After The McMichael’s murder of Ahmaud finally became news, a second District Attorney, George Barnhill, refused to press charges against his killers. In his recommendation letter to the Georgia police department, Barnhill sounded more like a defense attorney than a Prosecutor, arguing the McMichaels had acted in self-defense. In a statement, he wrote, “It appears (Travis and Gregory McMichael's) intent was to stop and hold this criminal suspect until law enforcement arrived. Under Georgia law, it is perfectly legal."
On April 13, 51 days after Ahmaud Arbery was killed on February 23, the case was finally transferred to a third prosecutor, District Attorney Tom Durden. 72 Days after the murder, on May 5, the video of what appears to so many of us to be a lynching, was released. Two days after the video went viral and 74 days after they stalked and shot Arbery, father and son Gregory and Travis McMichaels were finally arrested. During the coronavirus pandemic, a trial could take months to start, and we’ve seen injustice upheld by the courts. Since the arrest, the case has also been moved to a fourth prosecutor and the Department of Justice is considering a hate crimes charge.
So, an arrest isn’t justice. Because we've experienced this kind of racial terror for decades, we know that a lynching is not just the violent act, but the defacto way that public officials, like elected District Attorneys, sanction that violence.
This is the difference between interpersonal racism and systemic injustice.
So, Color of Change is calling on the State Bar of Georgia to intervene for this gross negligence and malpractice. More than 300,000 people have already signed the petition demanding these prosecutors be removed from office. If we are successful at getting the State Bar of Georgia to launch an investigation, then we will be one step closer to long-lasting justice. Already, Georgia Attorney General Chris Carr has taken notice and announced last week that he asked the Georgia Bureau of Investigation and federal authorities to investigate how local prosecutors handled the killing. It’s a first step and we need to keep up the pressure so we see follow through.

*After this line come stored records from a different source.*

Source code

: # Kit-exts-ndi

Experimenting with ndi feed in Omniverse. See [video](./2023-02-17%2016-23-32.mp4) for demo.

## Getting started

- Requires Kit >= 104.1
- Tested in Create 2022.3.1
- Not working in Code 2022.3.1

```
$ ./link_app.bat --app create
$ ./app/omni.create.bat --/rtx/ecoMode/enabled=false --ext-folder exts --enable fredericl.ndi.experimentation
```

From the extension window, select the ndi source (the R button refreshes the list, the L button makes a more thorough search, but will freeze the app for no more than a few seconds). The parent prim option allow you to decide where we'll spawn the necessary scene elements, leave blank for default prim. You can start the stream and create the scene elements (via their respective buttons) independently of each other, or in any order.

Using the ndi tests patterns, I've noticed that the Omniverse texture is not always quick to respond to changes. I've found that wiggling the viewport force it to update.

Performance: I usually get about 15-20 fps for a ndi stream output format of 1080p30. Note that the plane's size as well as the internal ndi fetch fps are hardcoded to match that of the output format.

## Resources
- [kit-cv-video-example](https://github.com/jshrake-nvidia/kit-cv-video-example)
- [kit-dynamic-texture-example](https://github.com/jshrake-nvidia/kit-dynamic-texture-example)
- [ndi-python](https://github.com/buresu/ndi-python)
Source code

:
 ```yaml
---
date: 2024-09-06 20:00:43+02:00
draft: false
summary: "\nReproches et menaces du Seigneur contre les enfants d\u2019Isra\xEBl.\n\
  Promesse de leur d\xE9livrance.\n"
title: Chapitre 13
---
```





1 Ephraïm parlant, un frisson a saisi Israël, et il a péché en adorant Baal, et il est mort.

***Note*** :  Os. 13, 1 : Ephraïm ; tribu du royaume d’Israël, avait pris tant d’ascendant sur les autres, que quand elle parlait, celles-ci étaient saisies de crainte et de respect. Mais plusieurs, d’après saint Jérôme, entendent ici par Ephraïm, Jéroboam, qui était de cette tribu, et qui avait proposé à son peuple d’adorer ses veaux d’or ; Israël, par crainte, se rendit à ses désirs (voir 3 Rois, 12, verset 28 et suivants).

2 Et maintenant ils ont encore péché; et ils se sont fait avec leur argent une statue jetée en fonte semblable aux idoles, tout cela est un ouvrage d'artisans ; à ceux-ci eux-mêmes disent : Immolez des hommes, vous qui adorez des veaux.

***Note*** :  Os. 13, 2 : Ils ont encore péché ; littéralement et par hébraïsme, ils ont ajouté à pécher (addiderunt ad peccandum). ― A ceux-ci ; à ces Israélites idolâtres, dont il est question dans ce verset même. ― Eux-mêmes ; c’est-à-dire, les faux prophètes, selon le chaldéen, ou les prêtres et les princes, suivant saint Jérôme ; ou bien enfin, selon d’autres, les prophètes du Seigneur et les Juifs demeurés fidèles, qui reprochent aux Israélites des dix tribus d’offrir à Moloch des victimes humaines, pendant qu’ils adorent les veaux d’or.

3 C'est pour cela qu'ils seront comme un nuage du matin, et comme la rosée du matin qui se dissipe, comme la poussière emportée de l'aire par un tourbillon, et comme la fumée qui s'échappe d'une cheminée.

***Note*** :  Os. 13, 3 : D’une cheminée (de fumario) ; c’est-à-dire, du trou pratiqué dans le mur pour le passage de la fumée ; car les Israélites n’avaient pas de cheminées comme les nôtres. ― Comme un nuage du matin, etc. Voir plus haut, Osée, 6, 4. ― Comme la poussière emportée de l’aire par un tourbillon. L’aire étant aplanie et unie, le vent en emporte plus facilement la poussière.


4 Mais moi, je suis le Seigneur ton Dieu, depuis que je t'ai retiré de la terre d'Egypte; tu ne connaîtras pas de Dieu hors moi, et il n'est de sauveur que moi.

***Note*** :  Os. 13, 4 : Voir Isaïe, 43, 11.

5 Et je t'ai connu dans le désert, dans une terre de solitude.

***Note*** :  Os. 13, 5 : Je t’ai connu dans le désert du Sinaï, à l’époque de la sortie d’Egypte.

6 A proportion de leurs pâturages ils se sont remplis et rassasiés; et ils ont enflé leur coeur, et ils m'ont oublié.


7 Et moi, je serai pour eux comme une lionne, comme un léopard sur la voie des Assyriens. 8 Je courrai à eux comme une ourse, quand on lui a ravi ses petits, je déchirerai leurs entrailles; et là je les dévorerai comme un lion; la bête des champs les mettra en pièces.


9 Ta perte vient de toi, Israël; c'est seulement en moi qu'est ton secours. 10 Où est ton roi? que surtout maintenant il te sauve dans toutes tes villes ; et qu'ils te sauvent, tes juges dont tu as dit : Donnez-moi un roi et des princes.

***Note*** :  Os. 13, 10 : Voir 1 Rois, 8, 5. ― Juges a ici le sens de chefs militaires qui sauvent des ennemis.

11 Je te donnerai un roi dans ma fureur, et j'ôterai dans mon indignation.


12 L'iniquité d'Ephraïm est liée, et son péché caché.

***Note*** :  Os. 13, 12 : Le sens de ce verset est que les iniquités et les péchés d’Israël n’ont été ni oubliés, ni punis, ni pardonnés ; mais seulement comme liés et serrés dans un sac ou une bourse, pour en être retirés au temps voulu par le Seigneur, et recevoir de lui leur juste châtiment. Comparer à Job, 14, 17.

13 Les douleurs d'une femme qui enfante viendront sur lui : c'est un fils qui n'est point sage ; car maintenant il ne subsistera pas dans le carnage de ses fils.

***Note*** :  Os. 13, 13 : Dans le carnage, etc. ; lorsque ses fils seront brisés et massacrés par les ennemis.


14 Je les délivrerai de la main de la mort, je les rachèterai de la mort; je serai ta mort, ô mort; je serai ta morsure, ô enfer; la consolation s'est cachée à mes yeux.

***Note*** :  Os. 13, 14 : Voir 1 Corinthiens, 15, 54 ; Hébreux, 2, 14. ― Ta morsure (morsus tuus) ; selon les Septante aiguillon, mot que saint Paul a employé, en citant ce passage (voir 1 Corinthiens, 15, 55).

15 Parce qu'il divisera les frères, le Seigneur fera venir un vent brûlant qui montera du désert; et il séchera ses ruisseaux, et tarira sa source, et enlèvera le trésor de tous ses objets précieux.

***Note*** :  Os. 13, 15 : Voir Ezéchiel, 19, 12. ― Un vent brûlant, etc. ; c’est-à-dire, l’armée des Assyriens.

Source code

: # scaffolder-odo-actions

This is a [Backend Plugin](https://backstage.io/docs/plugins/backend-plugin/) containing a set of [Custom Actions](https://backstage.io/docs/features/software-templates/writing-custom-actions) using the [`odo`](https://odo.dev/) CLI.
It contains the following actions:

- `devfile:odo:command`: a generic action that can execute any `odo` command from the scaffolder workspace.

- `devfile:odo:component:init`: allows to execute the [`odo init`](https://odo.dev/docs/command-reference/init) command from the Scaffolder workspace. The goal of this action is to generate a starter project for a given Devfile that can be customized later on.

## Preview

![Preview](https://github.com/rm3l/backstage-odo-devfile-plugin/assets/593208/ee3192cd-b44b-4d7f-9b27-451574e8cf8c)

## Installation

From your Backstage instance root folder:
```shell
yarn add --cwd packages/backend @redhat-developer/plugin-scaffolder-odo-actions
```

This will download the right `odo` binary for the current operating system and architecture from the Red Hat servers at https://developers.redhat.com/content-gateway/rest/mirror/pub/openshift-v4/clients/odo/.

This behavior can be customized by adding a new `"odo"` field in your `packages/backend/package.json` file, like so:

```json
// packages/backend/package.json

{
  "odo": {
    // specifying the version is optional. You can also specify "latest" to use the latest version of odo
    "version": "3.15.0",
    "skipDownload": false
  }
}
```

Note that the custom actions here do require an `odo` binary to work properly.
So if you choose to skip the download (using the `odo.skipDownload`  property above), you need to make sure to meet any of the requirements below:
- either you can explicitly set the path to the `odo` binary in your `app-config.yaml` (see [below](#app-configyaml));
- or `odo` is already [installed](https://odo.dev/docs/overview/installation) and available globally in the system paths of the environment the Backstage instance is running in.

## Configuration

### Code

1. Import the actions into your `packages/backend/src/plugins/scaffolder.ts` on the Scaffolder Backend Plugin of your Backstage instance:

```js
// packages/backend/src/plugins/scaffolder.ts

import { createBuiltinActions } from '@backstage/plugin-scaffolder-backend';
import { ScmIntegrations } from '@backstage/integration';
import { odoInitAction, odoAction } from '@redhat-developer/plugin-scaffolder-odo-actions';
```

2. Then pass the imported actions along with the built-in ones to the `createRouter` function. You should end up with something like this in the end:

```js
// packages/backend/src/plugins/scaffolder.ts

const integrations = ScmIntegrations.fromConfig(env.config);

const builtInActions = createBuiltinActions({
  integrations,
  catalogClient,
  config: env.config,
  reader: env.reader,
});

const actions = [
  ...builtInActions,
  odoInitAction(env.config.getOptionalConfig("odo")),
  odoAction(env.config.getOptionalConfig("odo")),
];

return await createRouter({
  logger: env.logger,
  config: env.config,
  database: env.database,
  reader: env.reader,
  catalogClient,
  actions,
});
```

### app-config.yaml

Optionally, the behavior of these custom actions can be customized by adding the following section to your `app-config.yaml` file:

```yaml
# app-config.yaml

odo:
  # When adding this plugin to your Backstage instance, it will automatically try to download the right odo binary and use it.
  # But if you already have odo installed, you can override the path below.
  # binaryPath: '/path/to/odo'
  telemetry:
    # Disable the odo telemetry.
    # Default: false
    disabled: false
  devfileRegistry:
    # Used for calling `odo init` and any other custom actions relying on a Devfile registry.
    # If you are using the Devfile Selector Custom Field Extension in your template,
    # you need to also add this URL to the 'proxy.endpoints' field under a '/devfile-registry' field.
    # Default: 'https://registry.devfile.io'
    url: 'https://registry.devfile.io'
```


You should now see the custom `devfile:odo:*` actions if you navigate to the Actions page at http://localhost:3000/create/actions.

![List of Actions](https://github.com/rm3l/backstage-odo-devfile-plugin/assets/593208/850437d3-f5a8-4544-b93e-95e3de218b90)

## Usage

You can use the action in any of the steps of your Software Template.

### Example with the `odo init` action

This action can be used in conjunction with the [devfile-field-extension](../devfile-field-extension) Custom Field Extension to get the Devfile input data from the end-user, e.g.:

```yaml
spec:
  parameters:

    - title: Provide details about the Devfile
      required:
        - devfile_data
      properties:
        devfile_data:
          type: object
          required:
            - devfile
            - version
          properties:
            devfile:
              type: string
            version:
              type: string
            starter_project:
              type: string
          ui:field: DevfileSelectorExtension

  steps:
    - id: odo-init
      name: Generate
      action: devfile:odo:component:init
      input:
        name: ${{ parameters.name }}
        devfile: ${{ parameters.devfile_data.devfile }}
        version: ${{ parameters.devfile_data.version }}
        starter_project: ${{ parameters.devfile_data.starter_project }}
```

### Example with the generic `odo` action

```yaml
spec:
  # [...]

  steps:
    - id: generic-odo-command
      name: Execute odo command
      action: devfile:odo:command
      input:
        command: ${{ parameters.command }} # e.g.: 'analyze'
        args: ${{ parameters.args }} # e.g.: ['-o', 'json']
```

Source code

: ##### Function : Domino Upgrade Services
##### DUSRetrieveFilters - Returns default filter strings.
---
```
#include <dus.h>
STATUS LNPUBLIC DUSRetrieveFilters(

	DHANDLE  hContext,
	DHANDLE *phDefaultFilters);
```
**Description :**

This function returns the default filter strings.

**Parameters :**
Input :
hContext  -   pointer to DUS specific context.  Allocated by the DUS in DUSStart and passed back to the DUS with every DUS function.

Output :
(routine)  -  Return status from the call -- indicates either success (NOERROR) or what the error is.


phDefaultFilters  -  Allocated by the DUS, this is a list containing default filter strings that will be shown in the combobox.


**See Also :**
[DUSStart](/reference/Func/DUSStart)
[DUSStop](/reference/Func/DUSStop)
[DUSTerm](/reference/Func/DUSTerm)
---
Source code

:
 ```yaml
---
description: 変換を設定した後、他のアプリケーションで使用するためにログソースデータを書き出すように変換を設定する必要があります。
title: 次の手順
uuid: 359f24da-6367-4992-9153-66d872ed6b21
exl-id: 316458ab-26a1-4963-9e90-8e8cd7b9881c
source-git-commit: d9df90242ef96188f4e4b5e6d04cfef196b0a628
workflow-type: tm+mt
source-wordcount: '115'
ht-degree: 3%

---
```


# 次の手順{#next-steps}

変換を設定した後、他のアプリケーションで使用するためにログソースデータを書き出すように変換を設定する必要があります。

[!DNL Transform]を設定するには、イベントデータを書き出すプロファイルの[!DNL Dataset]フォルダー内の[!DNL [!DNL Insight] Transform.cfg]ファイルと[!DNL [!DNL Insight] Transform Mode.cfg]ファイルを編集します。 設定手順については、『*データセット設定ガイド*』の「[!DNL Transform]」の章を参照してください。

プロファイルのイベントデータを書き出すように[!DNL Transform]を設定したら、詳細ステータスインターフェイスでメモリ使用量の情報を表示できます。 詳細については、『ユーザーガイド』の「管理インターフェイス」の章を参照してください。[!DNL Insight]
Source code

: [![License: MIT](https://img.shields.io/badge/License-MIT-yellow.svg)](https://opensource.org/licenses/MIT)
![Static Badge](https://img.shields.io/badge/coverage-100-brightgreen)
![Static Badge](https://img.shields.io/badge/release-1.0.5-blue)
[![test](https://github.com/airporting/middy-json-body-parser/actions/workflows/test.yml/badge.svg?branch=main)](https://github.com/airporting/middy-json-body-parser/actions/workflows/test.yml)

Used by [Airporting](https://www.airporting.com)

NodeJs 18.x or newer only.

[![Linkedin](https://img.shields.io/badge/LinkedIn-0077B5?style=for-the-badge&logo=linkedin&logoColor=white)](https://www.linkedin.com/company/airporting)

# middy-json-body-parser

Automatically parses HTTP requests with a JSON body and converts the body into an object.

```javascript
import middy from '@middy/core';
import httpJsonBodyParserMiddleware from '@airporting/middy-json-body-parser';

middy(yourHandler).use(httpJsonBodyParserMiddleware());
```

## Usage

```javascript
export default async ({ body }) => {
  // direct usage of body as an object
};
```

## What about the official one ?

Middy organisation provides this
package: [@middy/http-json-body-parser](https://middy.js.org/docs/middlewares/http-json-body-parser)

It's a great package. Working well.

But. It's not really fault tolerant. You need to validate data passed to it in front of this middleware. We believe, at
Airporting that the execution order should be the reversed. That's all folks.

We've led campaigns that target prosecutors before. It is a strategy that lets elected officials know we will organize to demand consequences when they fail to do their jobs when Black people are the victims of racial terror. When they have demonstrated patterns of protecting the criminal behavior of police who think they are above the law, we organize to have them removed and support the campaigns of candidates who oppose them.
Record a video calling for justice for Ahmaud!
Even during great tragedy, we know that together we have the power to transform systemic ills, with petitions, on social media and with our vote when necessary. For Ahmaud and for every Black person killed by racist people who are protected by the criminal justice system, we will demonstrate this power today.